Hace exactamente 6 décadas, el cosmonauta soviético Yuri Gagarin se convirtió en el primer humano en viajar al espacio, y es a propósito de esta hazaña para toda la humanidad, que cada 12 de abril el mundo celebra el Día de la Cosmonáutica.

Fue justo hace 60 años, el 12 de abril de 1961 a las 9:07 de la mañana , que se lanzó la nave espacial Vostok 1 desde el Cosmódromo de Baikonur con Yuri Gagarin a bordo.

El ingeniero jefe del programa fue Serguéi Koroliov, el arquitecto principal de la cosmonáutica soviética.

Yuri usaba el distintivo de llamada Kedr, cedro, árbol que crece en Siberia, y durante el lanzamiento del cohete se registró por radio un diálogo entre la sala de control y el cosmonauta.

Koroliov: Etapa preliminar… intermedia… principal… ¡Despegue! Le deseamos un buen vuelo. Todo está en orden.
Gagarin: ¡Vamos! Adiós, hasta pronto, queridos amigos.

El lanzamiento tuvo lugar en el cosmódromo ubicado en el norte de la entonces República Soviética de Kazajistán. Antes de la hazaña, Gagarin escribió a su mujer, Valentina, una carta que bien podría ser de despedida:

“¿Puedo soñar con algo más? ¡Es historia, es una nueva era! Dentro de un día despega mi vuelo. Creo en la técnica completamente. No debe fallar. Pero a veces pasa que un hombre se cae en el lugar más inesperado y se rompe el cuello. Aquí también puede suceder algo. Pero no lo creo. Si pasa algo, te pido, Valiusha, no te mates por el dolor.

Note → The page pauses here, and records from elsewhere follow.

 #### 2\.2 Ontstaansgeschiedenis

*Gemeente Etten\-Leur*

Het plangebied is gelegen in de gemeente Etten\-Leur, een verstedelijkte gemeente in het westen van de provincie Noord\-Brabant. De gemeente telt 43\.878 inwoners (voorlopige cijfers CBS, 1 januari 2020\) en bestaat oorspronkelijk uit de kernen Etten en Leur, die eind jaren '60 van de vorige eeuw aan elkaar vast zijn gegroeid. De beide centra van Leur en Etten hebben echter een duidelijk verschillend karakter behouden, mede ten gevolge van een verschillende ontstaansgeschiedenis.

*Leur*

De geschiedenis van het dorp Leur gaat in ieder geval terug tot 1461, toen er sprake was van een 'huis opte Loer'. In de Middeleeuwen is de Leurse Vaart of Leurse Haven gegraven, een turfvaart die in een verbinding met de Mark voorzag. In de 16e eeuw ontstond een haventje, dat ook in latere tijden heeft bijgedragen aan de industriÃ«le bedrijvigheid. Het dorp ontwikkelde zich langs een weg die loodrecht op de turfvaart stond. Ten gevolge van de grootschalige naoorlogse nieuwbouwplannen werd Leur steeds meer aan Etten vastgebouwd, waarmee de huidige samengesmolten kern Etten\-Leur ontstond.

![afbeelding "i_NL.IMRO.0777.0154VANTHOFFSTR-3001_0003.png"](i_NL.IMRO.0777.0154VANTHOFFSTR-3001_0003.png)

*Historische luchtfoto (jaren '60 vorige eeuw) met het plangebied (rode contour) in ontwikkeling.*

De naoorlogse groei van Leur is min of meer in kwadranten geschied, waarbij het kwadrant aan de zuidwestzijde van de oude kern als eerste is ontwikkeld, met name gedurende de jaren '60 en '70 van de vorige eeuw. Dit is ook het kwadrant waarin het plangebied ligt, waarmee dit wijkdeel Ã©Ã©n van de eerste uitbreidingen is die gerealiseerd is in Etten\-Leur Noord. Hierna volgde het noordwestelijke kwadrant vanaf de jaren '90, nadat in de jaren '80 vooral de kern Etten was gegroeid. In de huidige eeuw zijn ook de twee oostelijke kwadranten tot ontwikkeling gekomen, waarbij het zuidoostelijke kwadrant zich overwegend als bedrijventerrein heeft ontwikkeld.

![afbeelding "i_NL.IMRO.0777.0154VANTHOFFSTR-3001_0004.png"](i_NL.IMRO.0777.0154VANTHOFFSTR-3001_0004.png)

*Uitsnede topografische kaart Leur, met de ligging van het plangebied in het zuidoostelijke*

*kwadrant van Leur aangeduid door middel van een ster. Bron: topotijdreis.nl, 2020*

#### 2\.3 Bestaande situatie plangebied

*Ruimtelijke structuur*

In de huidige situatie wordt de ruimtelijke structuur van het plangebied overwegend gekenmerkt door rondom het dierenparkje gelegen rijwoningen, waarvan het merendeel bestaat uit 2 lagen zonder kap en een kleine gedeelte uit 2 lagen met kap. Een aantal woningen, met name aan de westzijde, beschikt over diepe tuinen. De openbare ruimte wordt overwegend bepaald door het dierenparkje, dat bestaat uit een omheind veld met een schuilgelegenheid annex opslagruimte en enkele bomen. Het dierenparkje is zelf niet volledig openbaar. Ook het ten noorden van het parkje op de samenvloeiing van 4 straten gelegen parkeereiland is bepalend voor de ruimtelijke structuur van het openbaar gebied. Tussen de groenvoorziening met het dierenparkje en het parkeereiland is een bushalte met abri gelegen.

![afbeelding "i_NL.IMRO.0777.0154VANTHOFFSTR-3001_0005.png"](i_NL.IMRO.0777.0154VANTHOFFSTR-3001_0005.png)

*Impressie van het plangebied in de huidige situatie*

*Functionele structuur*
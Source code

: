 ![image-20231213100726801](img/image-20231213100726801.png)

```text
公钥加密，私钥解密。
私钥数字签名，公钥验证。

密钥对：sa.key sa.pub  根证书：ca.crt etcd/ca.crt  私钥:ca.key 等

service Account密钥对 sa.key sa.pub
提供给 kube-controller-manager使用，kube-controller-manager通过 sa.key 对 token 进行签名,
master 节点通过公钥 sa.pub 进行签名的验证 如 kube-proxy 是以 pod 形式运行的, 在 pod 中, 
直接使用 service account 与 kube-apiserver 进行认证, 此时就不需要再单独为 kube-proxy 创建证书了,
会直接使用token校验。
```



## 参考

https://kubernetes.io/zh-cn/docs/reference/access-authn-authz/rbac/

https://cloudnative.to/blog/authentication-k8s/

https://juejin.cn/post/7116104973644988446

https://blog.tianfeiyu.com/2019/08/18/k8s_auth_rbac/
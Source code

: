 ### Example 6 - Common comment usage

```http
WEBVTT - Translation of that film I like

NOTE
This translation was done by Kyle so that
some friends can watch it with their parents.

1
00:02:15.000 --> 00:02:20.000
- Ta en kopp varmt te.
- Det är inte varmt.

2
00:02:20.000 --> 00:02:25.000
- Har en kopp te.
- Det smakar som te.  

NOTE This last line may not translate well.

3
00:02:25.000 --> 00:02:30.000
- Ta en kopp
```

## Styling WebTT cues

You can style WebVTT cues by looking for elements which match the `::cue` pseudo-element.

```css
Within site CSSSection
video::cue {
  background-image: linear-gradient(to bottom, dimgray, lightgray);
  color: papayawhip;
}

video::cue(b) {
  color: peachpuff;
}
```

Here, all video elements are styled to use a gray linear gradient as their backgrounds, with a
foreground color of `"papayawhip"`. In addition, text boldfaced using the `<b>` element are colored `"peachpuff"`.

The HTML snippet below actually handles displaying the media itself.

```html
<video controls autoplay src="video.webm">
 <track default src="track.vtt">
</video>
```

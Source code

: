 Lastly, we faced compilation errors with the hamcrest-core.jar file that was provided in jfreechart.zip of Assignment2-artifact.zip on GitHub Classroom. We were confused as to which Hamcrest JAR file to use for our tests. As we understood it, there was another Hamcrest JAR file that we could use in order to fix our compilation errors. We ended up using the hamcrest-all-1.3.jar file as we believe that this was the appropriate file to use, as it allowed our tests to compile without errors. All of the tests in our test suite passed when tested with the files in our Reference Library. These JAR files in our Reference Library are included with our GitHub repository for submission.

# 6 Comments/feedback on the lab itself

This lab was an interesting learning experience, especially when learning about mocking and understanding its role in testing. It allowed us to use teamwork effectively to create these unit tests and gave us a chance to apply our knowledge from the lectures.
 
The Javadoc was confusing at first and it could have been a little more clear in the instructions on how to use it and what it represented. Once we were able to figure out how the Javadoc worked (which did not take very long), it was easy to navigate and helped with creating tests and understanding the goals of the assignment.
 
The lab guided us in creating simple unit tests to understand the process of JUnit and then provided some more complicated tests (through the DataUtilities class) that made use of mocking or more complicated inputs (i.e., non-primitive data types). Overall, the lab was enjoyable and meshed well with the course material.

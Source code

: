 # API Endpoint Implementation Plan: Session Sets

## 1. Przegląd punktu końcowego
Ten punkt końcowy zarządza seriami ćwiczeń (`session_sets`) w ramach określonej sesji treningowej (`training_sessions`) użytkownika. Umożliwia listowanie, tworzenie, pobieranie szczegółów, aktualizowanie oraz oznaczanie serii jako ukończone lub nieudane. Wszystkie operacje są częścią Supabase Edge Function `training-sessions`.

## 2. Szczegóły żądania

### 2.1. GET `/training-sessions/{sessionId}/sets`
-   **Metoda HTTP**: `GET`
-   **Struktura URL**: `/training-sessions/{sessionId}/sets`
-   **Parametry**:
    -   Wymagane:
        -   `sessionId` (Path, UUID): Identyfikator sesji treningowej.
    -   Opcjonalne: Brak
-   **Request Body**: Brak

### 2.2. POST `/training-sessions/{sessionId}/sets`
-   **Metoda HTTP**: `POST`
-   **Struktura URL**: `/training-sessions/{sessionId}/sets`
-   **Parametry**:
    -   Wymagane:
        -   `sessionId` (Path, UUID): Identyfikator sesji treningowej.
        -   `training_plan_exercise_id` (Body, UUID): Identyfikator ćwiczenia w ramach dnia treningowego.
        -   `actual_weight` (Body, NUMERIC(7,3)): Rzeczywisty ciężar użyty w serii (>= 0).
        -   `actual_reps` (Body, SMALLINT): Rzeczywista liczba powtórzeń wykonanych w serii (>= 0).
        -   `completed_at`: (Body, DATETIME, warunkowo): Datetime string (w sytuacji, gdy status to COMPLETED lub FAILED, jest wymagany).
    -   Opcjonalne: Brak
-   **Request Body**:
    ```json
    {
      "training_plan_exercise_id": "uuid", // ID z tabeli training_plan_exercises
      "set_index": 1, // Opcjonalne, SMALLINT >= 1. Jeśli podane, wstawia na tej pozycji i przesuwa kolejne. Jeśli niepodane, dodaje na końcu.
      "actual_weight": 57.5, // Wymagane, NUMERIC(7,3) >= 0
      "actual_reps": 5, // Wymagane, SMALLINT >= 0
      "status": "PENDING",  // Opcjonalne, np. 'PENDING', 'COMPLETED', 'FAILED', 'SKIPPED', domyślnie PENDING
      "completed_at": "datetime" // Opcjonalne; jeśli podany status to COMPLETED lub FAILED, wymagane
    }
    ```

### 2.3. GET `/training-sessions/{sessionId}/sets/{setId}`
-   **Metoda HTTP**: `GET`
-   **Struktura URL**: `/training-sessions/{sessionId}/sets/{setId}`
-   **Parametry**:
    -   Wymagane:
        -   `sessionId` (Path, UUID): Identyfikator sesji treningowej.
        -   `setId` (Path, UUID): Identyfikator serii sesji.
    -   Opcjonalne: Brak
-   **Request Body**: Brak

En la órbita, el cosmonauta daba cuenta de sus sensaciones, del estado de la nave y de sus observaciones. A través de una ventana, miraba la Tierra, sus nubes, las montañas, los bosques, los ríos y los mares.

También era capaz de ver el cielo y el Sol y otras estrellas durante la parte del vuelo a la sombra de la Tierra. Las vistas le asombraron con su belleza.

Gagarin salió de la zona de gravedad terrestre y orbitó alrededor del planeta durante 108 minutos, convirtiéndose en el primer humano en ver con sus propios ojos la Tierra desde el espacio.

Durante diez de los 108 minutos que duró el vuelo, Yuri Gagarin estuvo a punto de perder la vida debido a que el módulo de aterrizaje no se separaba de la nave espacial. El cosmonauta contó más tarde que le impresionó cómo se quemaba la capa de protección del vehículo durante el aterrizaje, y dijo que llegó a ver metal fundido pasando por delante de los ojos de buey de la nave. Sin embargo, el sistema de eyección funcionó según lo planeado y al llegar a 7 kilómetros de altitud se catapultó de la nave, aunque a casi 200 kilómetros del punto planeado.

Durante la caída se abrieron tanto el paracaídas principal como el de reserva, lo que provocó que Gagarin no pudiera controlar la dirección de su descenso.

Solo a 30 metros del suelo logró dar la espalda al viento y efectuar un aterrizaje sin problemas, aunque perdió su equipo de supervivencia. Sin embargo, aterrizó en una zona habitada cerca del río Volga, en la región de Sarátov, donde no lo necesitaría.

La persona que encontró al cosmonauta fue Anna Tajtárova, la mujer de un guardabosque de la zona que en aquellos momentos estaba trabajando en el campo con su nieta Rumia, de 5 años.

La exitosa misión marcó un hito y abrió una nueva era de la exploración espacial.